Task details => Look below for lines that hold the string "pour" and copy each one.

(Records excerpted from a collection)
*** Begin section ***

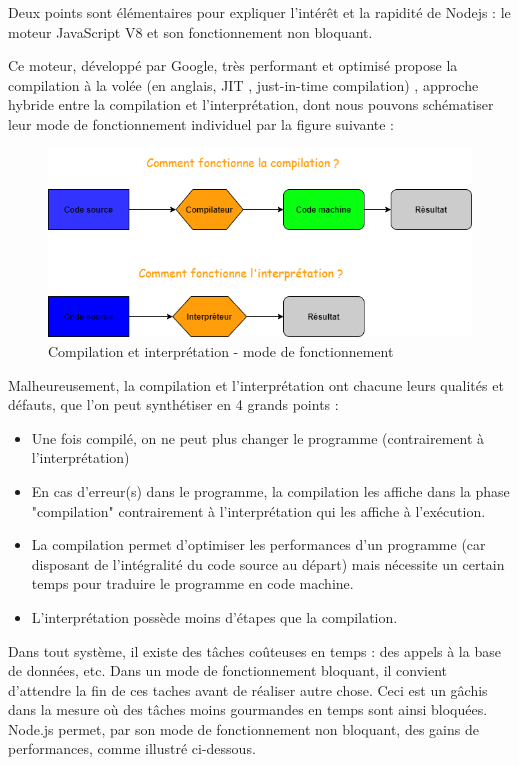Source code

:Deux points sont élémentaires pour expliquer l'intérêt et la rapidité de Nodejs : le moteur JavaScript V8 et son fonctionnement non bloquant. \\

\pagebreak

Ce moteur, développé par Google, très performant et optimisé propose la compilation à la volée (en anglais, JIT , just-in-time compilation) , approche hybride entre la compilation et l'interprétation, dont nous pouvons schématiser leur mode de fonctionnement individuel par la figure suivante :
\begin{figure}[H]
    \includegraphics[width=\textwidth,height=0.25\textheight,keepaspectratio]{images/choixTechnologiques/compilationVSinterpretation.png}
    \centering
    \caption{Compilation et interprétation - mode de fonctionnement}
\end{figure}

Malheureusement, la compilation et l'interprétation ont chacune leurs qualités et défauts, que l'on peut synthétiser en 4 grands points :
\begin{itemize}
    \item Une fois compilé, on ne peut plus changer le programme (contrairement à l'interprétation)
    \item En cas d'erreur(s) dans le programme, la compilation les affiche dans la phase "compilation" contrairement à l'interprétation qui les affiche à l'exécution. 
    \item La compilation permet d'optimiser les performances d'un programme (car disposant de l'intégralité du code source au départ) mais nécessite un certain temps pour traduire le programme en code machine.
    \item L'interprétation possède moins d'étapes que la compilation.
\end{itemize}

Dans tout système, il existe des tâches coûteuses en temps : des appels à la base de données, etc.
Dans un mode de fonctionnement bloquant, il convient d'attendre la fin de ces taches avant de réaliser autre chose. Ceci est un gâchis dans la mesure où des tâches moins gourmandes en temps sont ainsi bloquées. Node.js permet, par son mode de fonctionnement non bloquant, des gains de performances, comme illustré ci-dessous.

*** End section ***

Your response =>
:Deux points sont élémentaires pour expliquer l'intérêt et la rapidité de Nodejs : le moteur JavaScript V8 et son fonctionnement non bloquant. \\
    \item La compilation permet d'optimiser les performances d'un programme (car disposant de l'intégralité du code source au départ) mais nécessite un certain temps pour traduire le programme en code machine.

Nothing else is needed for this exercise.